[Problem requirements] From the entries below, copy every line holding the word "https".

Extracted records
◆ ◆ ◆ ◆ ◆ ◆ ◆
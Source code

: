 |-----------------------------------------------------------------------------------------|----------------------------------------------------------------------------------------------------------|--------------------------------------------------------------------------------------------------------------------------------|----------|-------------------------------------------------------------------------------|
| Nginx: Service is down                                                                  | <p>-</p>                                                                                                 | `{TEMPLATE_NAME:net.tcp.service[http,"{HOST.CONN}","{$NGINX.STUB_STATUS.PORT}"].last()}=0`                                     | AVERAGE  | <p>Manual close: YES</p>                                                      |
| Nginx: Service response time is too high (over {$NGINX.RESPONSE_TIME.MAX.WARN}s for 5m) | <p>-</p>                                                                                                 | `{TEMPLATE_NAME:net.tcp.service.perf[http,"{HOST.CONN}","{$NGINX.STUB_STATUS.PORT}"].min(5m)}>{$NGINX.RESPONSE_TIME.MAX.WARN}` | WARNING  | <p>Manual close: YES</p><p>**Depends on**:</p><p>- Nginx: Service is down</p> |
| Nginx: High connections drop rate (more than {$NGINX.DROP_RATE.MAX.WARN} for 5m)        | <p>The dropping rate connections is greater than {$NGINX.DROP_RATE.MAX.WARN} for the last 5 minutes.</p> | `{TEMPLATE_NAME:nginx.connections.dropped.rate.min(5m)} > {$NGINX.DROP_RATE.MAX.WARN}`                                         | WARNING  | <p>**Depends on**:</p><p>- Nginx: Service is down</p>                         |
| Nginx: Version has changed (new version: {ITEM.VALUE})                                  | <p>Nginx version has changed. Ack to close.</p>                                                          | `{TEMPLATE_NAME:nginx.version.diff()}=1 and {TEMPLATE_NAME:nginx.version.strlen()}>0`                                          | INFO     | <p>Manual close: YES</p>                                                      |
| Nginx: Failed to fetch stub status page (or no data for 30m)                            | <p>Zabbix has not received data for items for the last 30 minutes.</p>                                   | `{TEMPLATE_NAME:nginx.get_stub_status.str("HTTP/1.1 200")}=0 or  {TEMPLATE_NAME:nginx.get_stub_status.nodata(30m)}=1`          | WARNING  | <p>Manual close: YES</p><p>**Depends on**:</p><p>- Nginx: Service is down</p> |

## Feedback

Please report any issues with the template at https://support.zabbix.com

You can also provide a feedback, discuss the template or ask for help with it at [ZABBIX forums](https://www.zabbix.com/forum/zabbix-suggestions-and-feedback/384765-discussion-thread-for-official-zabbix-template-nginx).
◆ ◆ ◆ ◆ ◆ ◆ ◆
[Answer area]
Please report any issues with the template at https://support.zabbix.com
You can also provide a feedback, discuss the template or ask for help with it at [ZABBIX forums](https://www.zabbix.com/forum/zabbix-suggestions-and-feedback/384765-discussion-thread-for-official-zabbix-template-nginx).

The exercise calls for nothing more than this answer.